Every law enforcement officer has his or her own reasons for signing up to be an officer, but there is one common thread on everyone’s list: the desire to serve and protect. Police officers are aware of the dangers that the job can require, but they know that a part of wearing the badge is the ability to face those risks head-on.

The National Highway Traffic Safety Administration issued a new video production last week featuring Fremont County law enforcement officials and their efforts. “The video production features prominently the efforts of Fremont County law enforcement officers in fighting impaired driving and enforcement of seat belts. Great work Fremont County!” said Wyoming Department of Transportation law enforcement liaison Pete Abrams of Casper. “All Fremont County law enforcement officers should be proud their their efforts and the results they have obtained for the people of Fremont County.”

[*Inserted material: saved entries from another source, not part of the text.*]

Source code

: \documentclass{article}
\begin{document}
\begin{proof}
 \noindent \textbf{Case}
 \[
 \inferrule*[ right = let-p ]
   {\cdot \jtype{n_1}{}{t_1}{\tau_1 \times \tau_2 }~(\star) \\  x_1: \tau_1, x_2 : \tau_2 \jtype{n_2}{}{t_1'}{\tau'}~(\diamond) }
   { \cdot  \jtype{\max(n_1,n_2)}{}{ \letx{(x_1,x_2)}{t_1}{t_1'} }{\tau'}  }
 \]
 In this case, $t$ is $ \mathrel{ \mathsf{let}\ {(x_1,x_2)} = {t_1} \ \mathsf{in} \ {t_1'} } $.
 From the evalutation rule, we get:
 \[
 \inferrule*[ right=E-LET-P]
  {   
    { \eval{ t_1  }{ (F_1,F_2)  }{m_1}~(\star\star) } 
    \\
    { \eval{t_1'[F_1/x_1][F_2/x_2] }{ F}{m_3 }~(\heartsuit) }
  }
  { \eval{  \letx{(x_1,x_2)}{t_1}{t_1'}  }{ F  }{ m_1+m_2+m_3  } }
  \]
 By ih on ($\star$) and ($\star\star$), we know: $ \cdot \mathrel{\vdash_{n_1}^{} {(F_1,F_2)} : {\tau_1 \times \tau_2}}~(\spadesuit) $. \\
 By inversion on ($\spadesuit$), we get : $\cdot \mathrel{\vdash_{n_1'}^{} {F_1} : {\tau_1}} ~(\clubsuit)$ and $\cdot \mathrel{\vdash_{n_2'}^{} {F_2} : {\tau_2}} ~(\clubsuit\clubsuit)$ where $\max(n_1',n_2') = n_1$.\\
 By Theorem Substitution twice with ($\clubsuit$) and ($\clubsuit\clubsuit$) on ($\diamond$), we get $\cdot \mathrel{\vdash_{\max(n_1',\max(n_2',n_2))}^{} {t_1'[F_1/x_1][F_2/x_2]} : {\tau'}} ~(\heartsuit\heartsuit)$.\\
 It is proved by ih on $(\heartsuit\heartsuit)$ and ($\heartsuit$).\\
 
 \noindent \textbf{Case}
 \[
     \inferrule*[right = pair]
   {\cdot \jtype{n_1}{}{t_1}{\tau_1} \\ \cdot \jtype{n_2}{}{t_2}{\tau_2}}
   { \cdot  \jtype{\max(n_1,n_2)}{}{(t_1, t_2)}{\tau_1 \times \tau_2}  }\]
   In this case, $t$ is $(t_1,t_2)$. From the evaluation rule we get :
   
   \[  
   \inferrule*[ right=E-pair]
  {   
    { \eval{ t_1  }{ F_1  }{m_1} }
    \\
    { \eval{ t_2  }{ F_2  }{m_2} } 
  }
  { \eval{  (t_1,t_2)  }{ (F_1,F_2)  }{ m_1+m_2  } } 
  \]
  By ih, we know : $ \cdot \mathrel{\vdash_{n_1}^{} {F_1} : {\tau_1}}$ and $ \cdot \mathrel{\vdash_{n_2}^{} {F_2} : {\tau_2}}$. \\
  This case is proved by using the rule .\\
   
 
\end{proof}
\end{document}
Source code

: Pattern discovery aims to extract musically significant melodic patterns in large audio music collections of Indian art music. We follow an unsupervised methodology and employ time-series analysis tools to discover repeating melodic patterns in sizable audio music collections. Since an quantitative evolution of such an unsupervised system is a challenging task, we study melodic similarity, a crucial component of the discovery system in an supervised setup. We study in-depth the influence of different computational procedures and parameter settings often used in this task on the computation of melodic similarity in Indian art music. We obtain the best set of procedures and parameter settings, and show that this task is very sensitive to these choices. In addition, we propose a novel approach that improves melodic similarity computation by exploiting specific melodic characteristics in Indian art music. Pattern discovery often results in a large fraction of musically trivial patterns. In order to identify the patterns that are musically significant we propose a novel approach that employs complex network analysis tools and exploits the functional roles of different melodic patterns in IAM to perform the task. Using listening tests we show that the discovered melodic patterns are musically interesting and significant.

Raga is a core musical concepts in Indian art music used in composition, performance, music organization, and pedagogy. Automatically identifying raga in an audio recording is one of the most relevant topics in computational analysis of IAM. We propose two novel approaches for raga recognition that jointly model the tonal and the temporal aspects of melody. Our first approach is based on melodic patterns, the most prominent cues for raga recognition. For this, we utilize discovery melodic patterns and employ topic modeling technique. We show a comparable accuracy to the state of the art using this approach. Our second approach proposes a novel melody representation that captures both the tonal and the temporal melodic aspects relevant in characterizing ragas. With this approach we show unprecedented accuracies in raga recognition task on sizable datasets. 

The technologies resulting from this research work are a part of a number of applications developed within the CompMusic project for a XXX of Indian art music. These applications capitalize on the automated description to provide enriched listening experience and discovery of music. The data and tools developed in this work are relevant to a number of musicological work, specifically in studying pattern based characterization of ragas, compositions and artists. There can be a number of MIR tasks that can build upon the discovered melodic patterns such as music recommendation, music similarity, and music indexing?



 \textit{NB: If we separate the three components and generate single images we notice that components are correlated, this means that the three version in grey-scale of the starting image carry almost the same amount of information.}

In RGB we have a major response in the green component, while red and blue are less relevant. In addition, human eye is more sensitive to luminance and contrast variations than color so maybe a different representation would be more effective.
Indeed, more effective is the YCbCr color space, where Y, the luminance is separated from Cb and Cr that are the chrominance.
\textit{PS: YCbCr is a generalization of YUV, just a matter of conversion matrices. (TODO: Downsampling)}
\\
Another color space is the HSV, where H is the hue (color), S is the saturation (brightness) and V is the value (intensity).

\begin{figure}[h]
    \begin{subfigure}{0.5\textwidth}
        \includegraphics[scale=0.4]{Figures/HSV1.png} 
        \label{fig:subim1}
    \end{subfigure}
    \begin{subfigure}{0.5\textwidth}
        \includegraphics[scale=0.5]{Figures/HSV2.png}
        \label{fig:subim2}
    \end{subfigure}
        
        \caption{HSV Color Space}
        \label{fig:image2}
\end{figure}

From 2012-16, Fremont County averaged the third highest traffic fatality rate in Wyoming. And of the 17 Fremont County traffic fatalities in 2015, 15 were related to alcohol. At the conclusion of Fremont County law enforcement efforts in 2016, traffic fatalities dropped to 13, and of those, alcohol-related traffic fatalities dropped to 5.

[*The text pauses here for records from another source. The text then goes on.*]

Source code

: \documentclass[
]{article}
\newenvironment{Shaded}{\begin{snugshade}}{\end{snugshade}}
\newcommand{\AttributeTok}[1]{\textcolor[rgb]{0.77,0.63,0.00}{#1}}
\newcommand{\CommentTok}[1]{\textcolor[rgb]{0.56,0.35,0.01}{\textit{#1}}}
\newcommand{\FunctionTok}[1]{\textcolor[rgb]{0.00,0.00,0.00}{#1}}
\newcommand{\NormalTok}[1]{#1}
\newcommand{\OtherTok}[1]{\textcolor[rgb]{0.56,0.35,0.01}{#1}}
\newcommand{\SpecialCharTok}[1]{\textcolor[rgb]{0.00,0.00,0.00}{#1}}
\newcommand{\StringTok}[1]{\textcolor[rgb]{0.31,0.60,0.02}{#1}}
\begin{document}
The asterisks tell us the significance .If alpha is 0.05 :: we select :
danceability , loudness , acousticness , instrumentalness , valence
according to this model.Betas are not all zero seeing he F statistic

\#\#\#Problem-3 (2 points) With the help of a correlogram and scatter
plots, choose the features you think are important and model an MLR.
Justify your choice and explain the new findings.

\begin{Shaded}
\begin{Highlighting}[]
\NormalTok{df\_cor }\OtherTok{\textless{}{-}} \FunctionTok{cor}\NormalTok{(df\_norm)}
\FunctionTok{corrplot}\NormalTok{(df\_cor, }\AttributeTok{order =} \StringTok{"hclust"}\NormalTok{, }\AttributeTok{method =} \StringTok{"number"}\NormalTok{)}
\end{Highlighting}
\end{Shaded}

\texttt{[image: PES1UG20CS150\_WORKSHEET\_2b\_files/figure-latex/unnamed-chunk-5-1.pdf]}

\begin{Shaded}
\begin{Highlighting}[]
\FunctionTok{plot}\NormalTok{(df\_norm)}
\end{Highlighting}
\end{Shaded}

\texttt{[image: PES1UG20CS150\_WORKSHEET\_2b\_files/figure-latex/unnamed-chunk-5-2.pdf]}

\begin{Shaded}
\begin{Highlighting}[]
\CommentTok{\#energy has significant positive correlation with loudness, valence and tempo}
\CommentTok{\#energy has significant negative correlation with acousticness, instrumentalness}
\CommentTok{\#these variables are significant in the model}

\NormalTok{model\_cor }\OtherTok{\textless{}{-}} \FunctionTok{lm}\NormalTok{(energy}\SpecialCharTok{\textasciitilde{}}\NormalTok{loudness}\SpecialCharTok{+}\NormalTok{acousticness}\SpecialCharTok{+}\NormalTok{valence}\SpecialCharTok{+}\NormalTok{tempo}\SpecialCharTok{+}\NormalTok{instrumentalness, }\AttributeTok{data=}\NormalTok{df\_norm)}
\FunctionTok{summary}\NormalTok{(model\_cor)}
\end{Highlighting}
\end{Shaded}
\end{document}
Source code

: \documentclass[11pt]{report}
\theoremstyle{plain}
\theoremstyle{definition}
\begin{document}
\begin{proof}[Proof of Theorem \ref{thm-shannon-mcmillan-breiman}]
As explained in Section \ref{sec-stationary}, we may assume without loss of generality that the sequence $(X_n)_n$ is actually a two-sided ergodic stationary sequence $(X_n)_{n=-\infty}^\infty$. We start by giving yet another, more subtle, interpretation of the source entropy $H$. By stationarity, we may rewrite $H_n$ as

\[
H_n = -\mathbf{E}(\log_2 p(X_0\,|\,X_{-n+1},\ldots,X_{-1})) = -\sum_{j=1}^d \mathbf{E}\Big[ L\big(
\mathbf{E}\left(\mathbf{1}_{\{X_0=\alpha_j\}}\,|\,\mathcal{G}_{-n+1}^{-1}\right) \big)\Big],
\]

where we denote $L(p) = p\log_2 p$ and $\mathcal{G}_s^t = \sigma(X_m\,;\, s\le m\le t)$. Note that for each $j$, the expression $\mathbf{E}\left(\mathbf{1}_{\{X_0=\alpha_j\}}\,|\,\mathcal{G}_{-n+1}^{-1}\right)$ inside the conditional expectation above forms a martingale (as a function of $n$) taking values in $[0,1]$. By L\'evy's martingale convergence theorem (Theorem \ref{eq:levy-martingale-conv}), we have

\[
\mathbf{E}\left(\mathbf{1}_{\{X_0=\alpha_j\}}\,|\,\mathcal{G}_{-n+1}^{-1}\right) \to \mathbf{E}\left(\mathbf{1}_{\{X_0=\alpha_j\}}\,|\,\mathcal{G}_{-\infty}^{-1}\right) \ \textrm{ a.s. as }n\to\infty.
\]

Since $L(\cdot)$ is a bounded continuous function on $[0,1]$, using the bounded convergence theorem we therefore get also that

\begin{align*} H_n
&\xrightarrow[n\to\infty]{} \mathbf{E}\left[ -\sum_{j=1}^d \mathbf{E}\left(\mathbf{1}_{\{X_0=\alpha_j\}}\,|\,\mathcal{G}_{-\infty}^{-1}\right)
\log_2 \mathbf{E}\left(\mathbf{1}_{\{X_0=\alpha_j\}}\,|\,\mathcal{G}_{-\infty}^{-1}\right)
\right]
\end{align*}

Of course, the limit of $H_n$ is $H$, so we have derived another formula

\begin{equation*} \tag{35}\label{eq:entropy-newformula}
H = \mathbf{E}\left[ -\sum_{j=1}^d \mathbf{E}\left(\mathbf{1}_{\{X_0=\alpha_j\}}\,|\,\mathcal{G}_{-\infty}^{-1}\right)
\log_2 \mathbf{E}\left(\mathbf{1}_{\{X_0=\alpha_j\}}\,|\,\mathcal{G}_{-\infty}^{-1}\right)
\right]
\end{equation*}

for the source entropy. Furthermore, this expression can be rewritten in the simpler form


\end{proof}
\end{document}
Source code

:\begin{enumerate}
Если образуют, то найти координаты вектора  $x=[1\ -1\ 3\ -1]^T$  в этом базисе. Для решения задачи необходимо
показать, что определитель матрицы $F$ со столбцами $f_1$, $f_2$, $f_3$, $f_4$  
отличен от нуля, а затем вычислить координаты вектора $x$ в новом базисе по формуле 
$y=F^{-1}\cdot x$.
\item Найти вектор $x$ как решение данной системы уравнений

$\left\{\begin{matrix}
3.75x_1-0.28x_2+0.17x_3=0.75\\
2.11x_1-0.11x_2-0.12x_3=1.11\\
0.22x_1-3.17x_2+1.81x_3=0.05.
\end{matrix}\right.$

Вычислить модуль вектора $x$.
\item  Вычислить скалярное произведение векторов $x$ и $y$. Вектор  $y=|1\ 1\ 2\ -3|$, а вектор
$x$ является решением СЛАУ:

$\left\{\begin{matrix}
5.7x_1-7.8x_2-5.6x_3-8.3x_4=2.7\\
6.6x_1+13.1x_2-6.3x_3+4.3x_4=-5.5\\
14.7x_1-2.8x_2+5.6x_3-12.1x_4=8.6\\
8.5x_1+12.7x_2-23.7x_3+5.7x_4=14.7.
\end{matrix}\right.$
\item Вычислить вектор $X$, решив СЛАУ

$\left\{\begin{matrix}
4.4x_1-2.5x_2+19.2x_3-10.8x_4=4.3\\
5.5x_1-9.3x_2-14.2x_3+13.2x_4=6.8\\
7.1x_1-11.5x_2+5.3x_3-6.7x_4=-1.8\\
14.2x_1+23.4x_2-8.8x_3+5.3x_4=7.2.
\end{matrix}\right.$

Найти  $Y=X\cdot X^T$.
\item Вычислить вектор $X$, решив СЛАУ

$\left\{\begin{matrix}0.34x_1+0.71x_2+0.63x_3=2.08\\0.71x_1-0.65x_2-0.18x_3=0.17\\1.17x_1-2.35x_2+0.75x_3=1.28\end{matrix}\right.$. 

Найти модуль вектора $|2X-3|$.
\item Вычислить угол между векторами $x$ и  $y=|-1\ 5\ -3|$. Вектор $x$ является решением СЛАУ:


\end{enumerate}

“Over the last 5 years, Fremont County has accounted for 19 percent (39 of 206) of impaired driving fatalities in Wyoming. There is still much to do,” Abrams said.

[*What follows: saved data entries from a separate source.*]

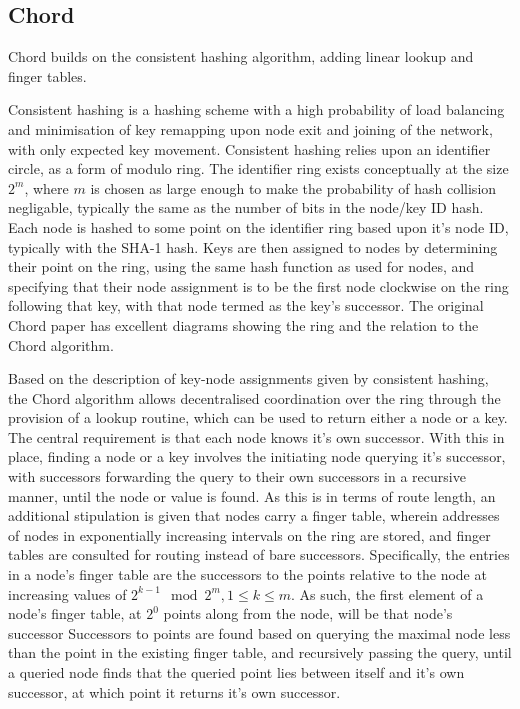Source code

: \documentclass[10pt, a4paper]{article}
\begin{document}
\subsection{Chord}

Chord builds on the consistent hashing algorithm, adding linear lookup and finger tables.

Consistent hashing is a hashing scheme with a high probability of load balancing and minimisation of key remapping upon node exit and joining of the network, with only  expected key movement.
Consistent hashing relies upon an identifier circle, as a form of modulo ring.
The identifier ring exists conceptually at the size $2^m$, where $m$ is chosen as large enough to make the probability of hash collision negligable, typically the same as the number of bits in the node/key ID hash.
Each node is hashed to some point on the identifier ring based upon it's node ID, typically with the SHA-1 hash.
Keys are then assigned to nodes by determining their point on the ring, using the same hash function as used for nodes, and specifying that their node assignment is to be the first node clockwise on the ring following that key, with that node termed as the key's successor.
The original Chord paper has excellent diagrams showing the ring and the relation to the Chord algorithm.

Based on the description of key-node assignments given by consistent hashing, the Chord algorithm allows decentralised coordination over the ring through the provision of a lookup routine, which can be used to return either a node or a key.
The central requirement is that each node knows it's own successor.
With this in place, finding a node or a key involves the initiating node querying it's successor, with successors forwarding the query to their own successors in a recursive manner, until the node or value is found.
As this is  in terms of route length, an additional stipulation is given that nodes carry a finger table, wherein addresses of nodes in exponentially increasing intervals on the ring are stored, and finger tables are consulted for routing instead of bare successors.
Specifically, the entries in a node's finger table are the successors to the points relative to the node at increasing values of $2^{k-1} \mod 2^m, 1 \leq k \leq m$.
As such, the first element of a node's finger table, at $2^0$ points along from the node, will be that node's successor
Successors to points are found based on querying the maximal node less than the point in the existing finger table, and recursively passing the query, until a queried node finds that the queried point lies between itself and it's own successor, at which point it returns it's own successor.
\end{document}

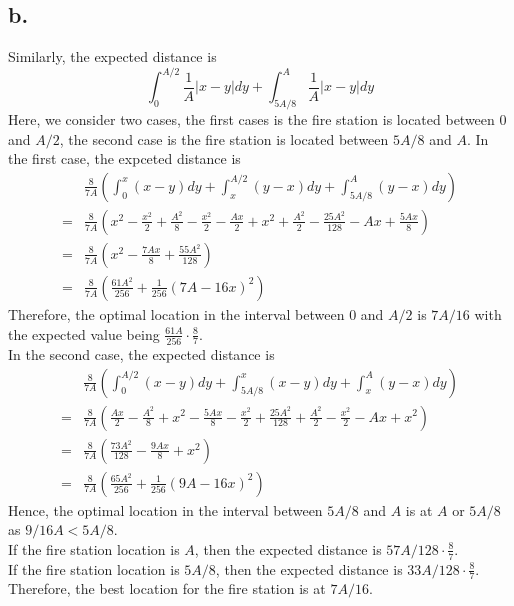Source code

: \documentclass[11pt]{article}
\begin{document}
\subsection*{b.}
Similarly, the expected distance is 
\[ 
    \int_0^{A/2} \frac{1}{A} |x-y| dy + \int_{5A/8}^A \frac{1}{A} |x-y| dy 
\]
Here, we consider two cases, the first cases is the fire station is located between $0$ and $A/2$, 
the second case is the fire station is located between $5A/8$ and $A$. 
In the first case, the expceted distance is 
\begin{equation*}
    \begin{aligned}
        &\frac{8}{7A} \left( \int_0^x (x-y) dy + \int_x^{A/2} (y-x) dy + \int_{5A/8}^A (y-x) dy \right) \\
        =&\frac{8}{7A} \left( x^2-\frac{x^2}{2} + \frac{A^2}{8} - \frac{x^2}{2} - \frac{Ax}{2} + x^2 + \frac{A^2}{2} - \frac{25A^2}{128} -Ax +\frac{5Ax}{8}\right) \\
        =& \frac{8}{7A} \left( x^2 - \frac{7Ax}{8} + \frac{55A^2}{128} \right) \\   
        =& \frac{8}{7A} \left(\frac{61A^2}{256} + \frac{1}{256}(7 A - 16 x)^2 \right)
    \end{aligned}
\end{equation*}
Therefore, the optimal location in the interval between $0$ and $A/2$ is $7A/16$ with the expected value being $\frac{61A}{256} \cdot \frac{8}{7}$. \\
In the second case, the expected distance is
\begin{equation*}
    \begin{aligned}
        &\frac{8}{7A} \left( \int_0^{A/2} (x-y) dy + \int_{5A/8}^{x} (x-y) dy + \int_x^A (y-x) dy \right) \\
        =&\frac{8}{7A} \left(\frac{Ax}{2} - \frac{A^2}{8} + x^2 - \frac{5Ax}{8} -\frac{x^2}{2} + \frac{25A^2}{128} + \frac{A^2}{2} - \frac{x^2}{2} -Ax + x^2 \right) \\  
        =& \frac{8}{7A}\left( \frac{73 A^2}{128} - \frac{9A x}{8} + x^2 \right) \\
        =& \frac{8}{7A} \left(\frac{65A^2}{256}+ \frac{1}{256}(9A - 16x)^2 \right)
    \end{aligned}
\end{equation*}
Hence, the optimal location in the interval between $5A/8$ and $A$ is at $A$ or $5A/8$ as $9/16A < 5A/8$. \\
If the fire station location is $A$, then the expected distance is $57A/128 \cdot \frac{8}{7}$. \\
If the fire station location is $5A/8$, then the expected distance is $33A/128 \cdot \frac{8}{7}$. \\
Therefore, the best location for the fire station is at $7A/16$.
\end{document}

The video production highlights the combined efforts of the Wyoming Highway Patrol, Fremont County Sheriff’s Office, Bureau of Indian Affairs, police departments in Riverton, Lander and Shoshoni, and Wyoming State Parks police officers.

The video may be viewed on the Internet at:  https://www.youtube.com/watch?v=vgKOdWUkShc&feature=youtu.be

“As a community, we can rest easy knowing a law enforcement officer will be there when we need them. But it’s also essential that we create a ‘safety culture’ to keep each other safe,” said Abrams. “There’s nothing silly about obeying the law.”

Law enforcement officers knowingly respond to dangerous situations, not completely knowing what they will find when they arrive on the scene. From violent crimes to traffic stops to drug overdoses and vehicle crashes, officers repeatedly put themselves in danger to protect the public. “Take time to thank your local and state officers for all that they do for your community, whether it’s making sure your children get to school safely, or keeping drunk drivers off the road,” Abrams said.

Abrams also stressed the importance of citizens being good examples for their community. “Officers can’t be everywhere, so it’s important that everyone does their part to keep their community safe, which includes things like not driving distracted, always wearing a seat belt, and always designating a sober driver to get you home safely if you’ve been drinking,” he said.

“So remember, next time you see a law enforcement officer, take time to reflect on and recognize the difficult career they have chosen, and the dedication and passion it takes to excel at it,” Abrams said.

Whether the goal is to be an active part of the community, to make a positive change in someone’s life, or to keep families safe, all law enforcement officers have reasons Why They Serve.